How can we get out of this mess and turn AI development in a direction that all of humanity will support and embrace? I personally don’t see how it could happen unless it begins with a mea culpa from the big players like OpenAI, Microsoft, and Google. If they don’t admit to the missteps above, nobody will believe anything they say about our positive future with AI. Perhaps some companies might become willing to do this when they realize that pissing off all of the artists in the world wasn’t a smart move.
But apologizing and promising to do better obviously isn’t enough. For-profit companies have a dismal track record of over-promising and under-delivering. Here’s what I’d love to see the companies do to back up their words:
- Dataset transparency: The companies must publish detailed descriptions of the data they previously used to train today’s leading models. This will open them up to lawsuits, so I wouldn’t blame them if they did this later, after some of the other measures below have allowed them to gain some trust or even retire the models that were trained on public data.
- Opt-in only consent: We need to throw away today’s approach of scraping public web data without consent. Companies need to start over with an approach where they build datasets intentionally from content owners who’ve agreed to donate or sell their stuff.
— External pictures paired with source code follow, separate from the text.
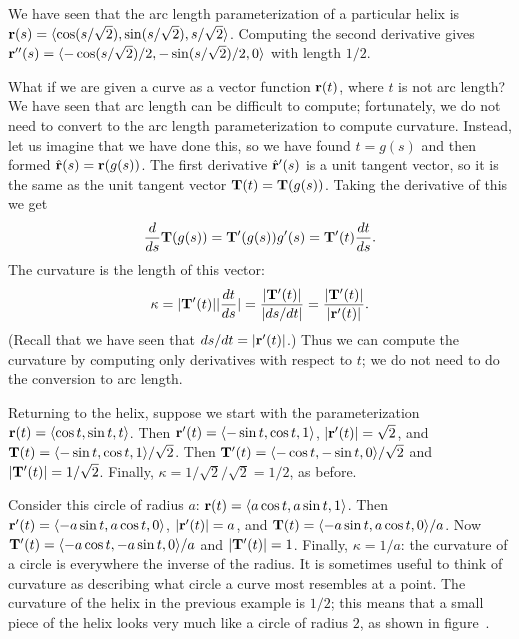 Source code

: \begin{example} We have seen that the arc length parameterization of a 
particular helix is ${\bf r}(s)=
\langle \cos(s/\sqrt2),\sin(s/\sqrt2),s/\sqrt2\rangle$.
Computing the second derivative gives
${\bf r}''(s)=
\langle -\cos(s/\sqrt2)/2,-\sin(s/\sqrt2)/2,0\rangle$ with length $1/2$.
\end{example} 

What if we are given a curve as a vector function ${\bf r}(t)$, where
$t$ is not arc length? We have seen that arc length can be difficult
to compute; fortunately, we do not need to convert to the arc length
parameterization to compute curvature. Instead, let us imagine that we have
done this, so we have found $t=g(s)$ and then formed
$\hat{\bf r}(s)={\bf r}(g(s))$. The first derivative $\hat{\bf r}'(s)$
is a unit tangent vector, so it is the same as the unit tangent vector
${\bf T}(t)={\bf T}(g(s))$. Taking the derivative of this we get
$${d\over ds}{\bf T}(g(s))= {\bf T}'(g(s)) g'(s)={\bf T}'(t){dt\over
  ds}.$$
The curvature is the length of this vector:
$$\kappa = |{\bf T}'(t)||{dt\over ds}|={|{\bf T}'(t)|\over|ds/dt|}=
{|{\bf T}'(t)|\over|{\bf r}'(t)|}.$$
(Recall that we have seen that $ds/dt=|{\bf r}'(t)|$.) Thus we can
compute the curvature by computing only derivatives with respect to
$t$; we do not need to do the conversion to arc length.

\begin{example} 
Returning to the helix, suppose we start with the parameterization
${\bf r}(t)=\langle \cos t,\sin t,t\rangle$. Then 
${\bf r}'(t)=\langle -\sin t,\cos t,1\rangle$, 
$|{\bf r}'(t)|=\sqrt2$, and ${\bf T}(t)=\langle -\sin t,\cos
t,1\rangle/\sqrt2$. Then
${\bf T}'(t)=\langle -\cos t,-\sin t,0\rangle/\sqrt2$ and 
$|{\bf T}'(t)|=1/\sqrt2$. Finally, $\kappa=1/\sqrt2/\sqrt2=1/2$,
as before.
\end{example} 

\begin{example} 
Consider this circle of radius $a$:
${\bf r}(t)=\langle a\cos t,a\sin t,1\rangle$. Then 
${\bf r}'(t)=\langle -a\sin t,a\cos t,0\rangle$, 
$|{\bf r}'(t)|=a$, and ${\bf T}(t)=\langle -a\sin t,a\cos
t,0\rangle/a$. Now
${\bf T}'(t)=\langle -a\cos t,-a\sin t,0\rangle/a$ and 
$|{\bf T}'(t)|=1$. Finally, $\kappa=1/a$:
the curvature of a circle is everywhere the inverse of the radius. It
is sometimes useful to think of curvature as describing what circle a
curve most resembles at a point. The curvature of the helix in the
previous example is $1/2$; this means that a small piece of the helix
looks very much like a circle of radius $2$, as shown in
figure~.
\end{example}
This not only solves the consent problem, it’s likely to create much smaller, higher quality datasets that could radically reduce the price and environmental impact of training a frontier model, while improving its output quality.
- Synthetic data: We now have AIs that are capable enough to create realistic data that can be used to train the next model. If done with care, this can create higher quality data that has less legal and moral baggage. However, the consent problem would just be expanded to the new models if the data generating models are the kind that were trained on non-consensual data.
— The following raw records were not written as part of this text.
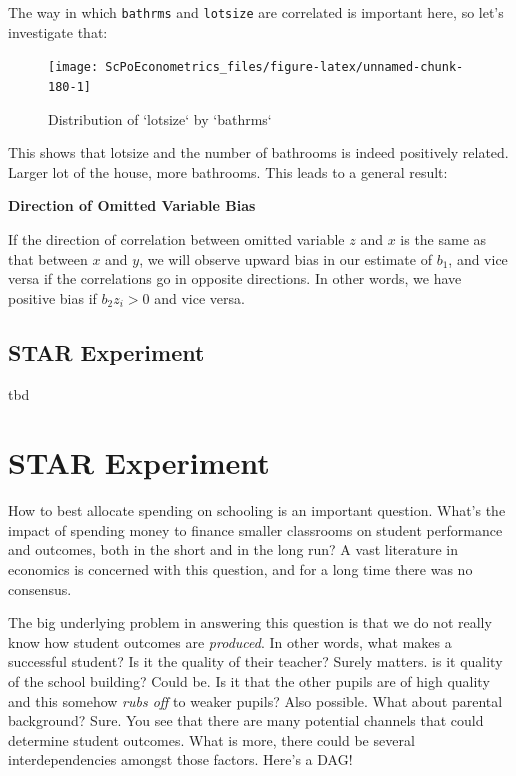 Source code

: \documentclass[]{book}
\newenvironment{note}{\begin{tcolorbox}[colback=blue!5!white,colframe=blue!75!black]}{\end{tcolorbox}}
\begin{document}
The way in which \texttt{bathrms} and \texttt{lotsize} are correlated is important here, so let's investigate that:

\begin{figure}

{\centering \texttt{[image: ScPoEconometrics\_files/figure-latex/unnamed-chunk-180-1]} 

}

\caption{Distribution of `lotsize` by `bathrms`}\label{fig:unnamed-chunk-180}
\end{figure}

This shows that lotsize and the number of bathrooms is indeed positively related. Larger lot of the house, more bathrooms. This leads to a general result:

\begin{note}
\textbf{Direction of Omitted Variable Bias}

If the direction of correlation between omitted variable \(z\) and \(x\)
is the same as that between \(x\) and \(y\), we will observe upward bias
in our estimate of \(b_1\), and vice versa if the correlations go in
opposite directions. In other words, we have positive bias if
\(b_2 z_i > 0\) and vice versa.
\end{note}

\hypertarget{star-experiment}{%
\section{STAR Experiment}\label{star-experiment}}

tbd

\hypertarget{STAR}{%
\chapter{STAR Experiment}\label{STAR}}

How to best allocate spending on schooling is an important question. What's the impact of spending money to finance smaller classrooms on student performance and outcomes, both in the short and in the long run? A vast literature in economics is concerned with this question, and for a long time there was no consensus.

The big underlying problem in answering this question is that we do not really know how student outcomes are \emph{produced}. In other words, what makes a successful student? Is it the quality of their teacher? Surely matters. is it quality of the school building? Could be. Is it that the other pupils are of high quality and this somehow \emph{rubs off} to weaker pupils? Also possible. What about parental background? Sure. You see that there are many potential channels that could determine student outcomes. What is more, there could be several interdependencies amongst those factors. Here's a DAG!
\end{document}
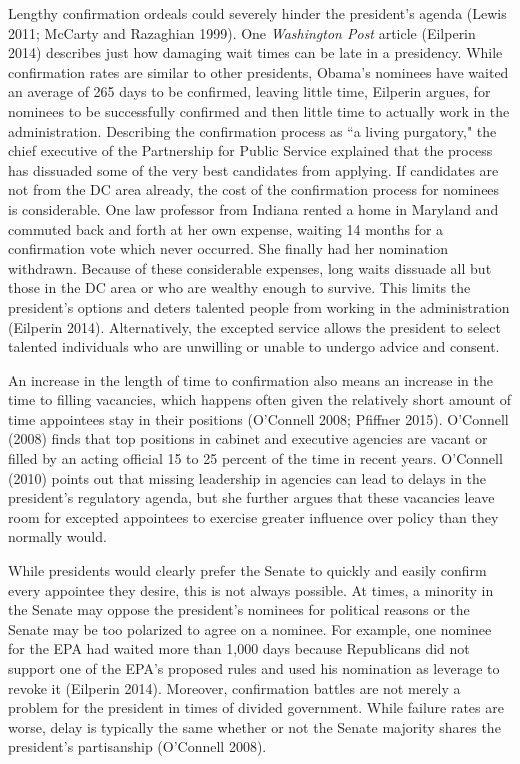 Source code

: \documentclass[12pt]{article}
\begin{document}
Lengthy confirmation ordeals could severely hinder the president's agenda (Lewis 2011; McCarty and Razaghian 1999). One \textit{Washington Post} article (Eilperin 2014) describes just how damaging wait times can be late in a presidency. While confirmation rates are similar to other presidents, Obama's nominees have waited an average of 265 days to be confirmed, leaving little time, Eilperin argues, for nominees to be successfully confirmed and then little time to actually work in the administration. Describing the confirmation process as ``a living purgatory," the chief executive of the Partnership for Public Service explained that the process has dissuaded some of the very best candidates from applying. If candidates are not from the DC area already, the cost of the confirmation process for nominees is considerable. One law professor from Indiana rented a home in Maryland and commuted back and forth at her own expense, waiting 14 months for a confirmation vote which never occurred. She finally had her nomination withdrawn. Because of these considerable expenses, long waits dissuade all but those in the DC area or who are wealthy enough to survive. This limits the president's options and deters talented people from working in the administration (Eilperin 2014). Alternatively, the excepted service allows the president to select talented individuals who are unwilling or unable to undergo advice and consent. 

An increase in the length of time to confirmation also means an increase in the time to filling vacancies, which happens often given the relatively short amount of time appointees stay in their positions (O'Connell 2008; Pfiffner 2015). O'Connell (2008) finds that top positions in cabinet and executive agencies are vacant or filled by an acting official 15 to 25 percent of the time in recent years. O'Connell (2010) points out that missing leadership in agencies can lead to delays in the president's regulatory agenda, but she further argues that these vacancies leave room for excepted appointees to exercise greater influence over policy than they normally would.

While presidents would clearly prefer the Senate to quickly and easily confirm every appointee they desire, this is not always possible. At times, a minority in the Senate may oppose the president's nominees for political reasons or the Senate may be too polarized to agree on a nominee. For example, one nominee for the EPA had waited more than 1,000 days because Republicans did not support one of the EPA's proposed rules and used his nomination as leverage to revoke it (Eilperin 2014). Moreover, confirmation battles are not merely a problem for the president in times of divided government. While failure rates are worse, delay is typically the same whether or not the Senate majority shares the president's partisanship (O'Connell 2008).  
\end{document}
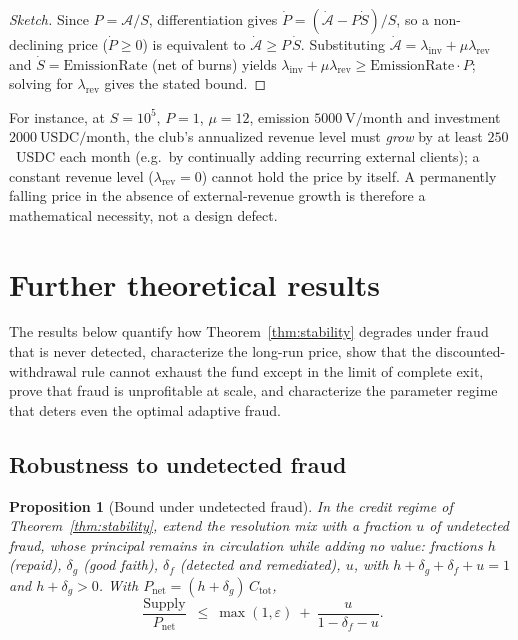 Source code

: \documentclass[11pt]{article}
\theoremstyle{plain}
\newtheorem{proposition}{Proposition}
\theoremstyle{definition}
\theoremstyle{remark}
\newcommand{\V}{\mathrm{V}}
\newcommand{\Supply}{\operatorname{Supply}}
\begin{document}
\begin{proof}[Sketch]
Since $P = \mathcal{A}/S$, differentiation gives $\dot P = (\dot{\mathcal{A}} - P\dot S)/S$, so a non-declining price ($\dot P \ge 0$) is equivalent to $\dot{\mathcal{A}} \ge P\,\dot S$. Substituting $\dot{\mathcal{A}} = \lambda_{\mathrm{inv}} + \mu\lambda_{\mathrm{rev}}$ and $\dot S = \mathrm{EmissionRate}$ (net of burns) yields $\lambda_{\mathrm{inv}} + \mu\lambda_{\mathrm{rev}} \ge \mathrm{EmissionRate}\cdot P$; solving for $\lambda_{\mathrm{rev}}$ gives the stated bound.
\end{proof}

For instance, at $S = 10^5$, $P = 1$, $\mu = 12$, emission $5000~\V/\text{month}$ and investment $2000~\text{USDC}/\text{month}$, the club's annualized revenue level must \emph{grow} by at least $250$~USDC each month (e.g.\ by continually adding recurring external clients); a constant revenue level ($\lambda_{\mathrm{rev}}=0$) cannot hold the price by itself. A permanently falling price in the absence of external-revenue growth is therefore a mathematical necessity, not a design defect.

\section{Further theoretical results}\label{sec:further}

The results below quantify how Theorem~\ref{thm:stability} degrades under fraud that is never detected, characterize the long-run price, show that the discounted-withdrawal rule cannot exhaust the fund except in the limit of complete exit, prove that fraud is unprofitable at scale, and characterize the parameter regime that deters even the optimal adaptive fraud.

\subsection{Robustness to undetected fraud}

\begin{proposition}[Bound under undetected fraud]\label{prop:genstab}
In the credit regime of Theorem~\ref{thm:stability}, extend the resolution mix with a fraction $u$ of \emph{undetected} fraud, whose principal remains in circulation while adding no value: fractions $h$ (repaid), $\delta_g$ (good faith), $\delta_f$ (detected and remediated), $u$, with $h+\delta_g+\delta_f+u=1$ and $h+\delta_g>0$. With $P_{\mathrm{net}}=(h+\delta_g)\,C_{\mathrm{tot}}$,
\[
\frac{\Supply}{P_{\mathrm{net}}}\ \le\ \max(1,\varepsilon)\ +\ \frac{u}{1-\delta_f-u}.
\]
\end{proposition}
\end{document}
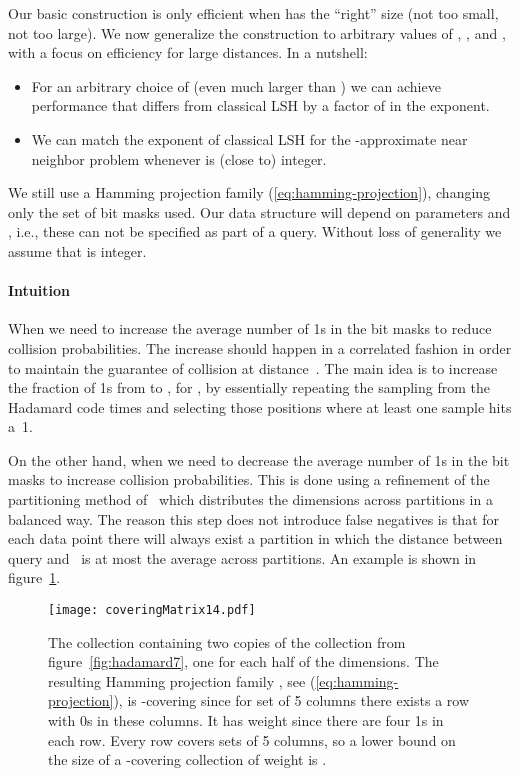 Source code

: \documentclass[prodmode,acmtalg]{acmsmall}
\begin{document}
Our basic construction is only efficient when  has the ``right'' size (not too small, not too large). 
We now generalize the construction to arbitrary values of , , and , with a focus on efficiency for large distances. 
In a nutshell:
\begin{itemize}
\item For an arbitrary choice of  (even much larger than ) we can achieve performance that differs from classical LSH by a factor of  in the exponent.\item We can match the exponent of classical LSH for the -approximate near neighbor problem whenever  is (close to) integer.
\end{itemize}
\noindent
We still use a Hamming projection family (\ref{eq:hamming-projection}), changing only the set  of bit masks used.
Our data structure will depend on parameters  and , i.e., these can not be specified as part of a query.
Without loss of generality we assume that  is integer.

\medskip

\paragraph{Intuition}
When  we need to increase the average number of 1s in the bit masks to reduce collision probabilities.
The increase should happen in a correlated fashion in order to maintain the guarantee of collision at distance~.
The main idea is to increase the fraction of 1s from  to , for , by essentially repeating the sampling from the Hadamard code  times and selecting those positions where at least one sample hits a~1. 

On the other hand, when  we need to decrease the average number of 1s in the bit masks to increase collision probabilities. This is done using a refinement of the partitioning method of~\cite{Arasu_VLDB06} which distributes the dimensions across partitions in a balanced way.
The reason this step does not introduce false negatives is that for each data point  there will always exist a partition in which the distance between query  and~ is at most the average across partitions. 
An example is shown in figure~\ref{fig:hadamard2x7}.

\medskip

\begin{figure}[t]
	\begin{center}
\texttt{[image: coveringMatrix14.pdf]}
\caption{The collection  containing two copies of the collection  from figure~\ref{fig:hadamard7}, one for each half of the dimensions. The resulting Hamming projection family  , see (\ref{eq:hamming-projection}), is -covering since for set of 5 columns there exists a row with 0s in these columns. It has weight  since there are four 1s in each row.
Every row covers  sets of 5 columns, so a lower bound on the size of a -covering collection of weight  is .}\label{fig:hadamard2x7}
	\end{center}
\end{figure}
\end{document}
- Positive direction: Companies need to step up their PR game and develop products that show their words aren’t just empty platitudes. We hear promises of educational and medical AIs that will radically advance the standard of living for every human on earth. Can we please accelerate these projects over digital girlfriends (we’re not ready), spam and deep fake generation, and abundant generation of crappy marketing content? This would require the AI-As-A-Service providers to exercise much more control over what kinds of apps can be built on top of their models.
The last point about controlling what apps are built with AI would directly and significantly cut into the profits of the AI giants. So, this is where the rubber meets the road. If companies aren’t willing to do this, then we know we can’t trust them to be on our side and develop AI that truly benefits all of humanity. If OpenAI, Microsoft, and Google won’t do it, then I hope an upstart will take the high road. We can’t stop AI from happening, and we shouldn’t want to. But we need to be on the lookout for organizations that are doing it right and throw our support behind them when they emerge. This is how we can transform the AI backlash into AI guidance that helps steer the ship where we all want to go.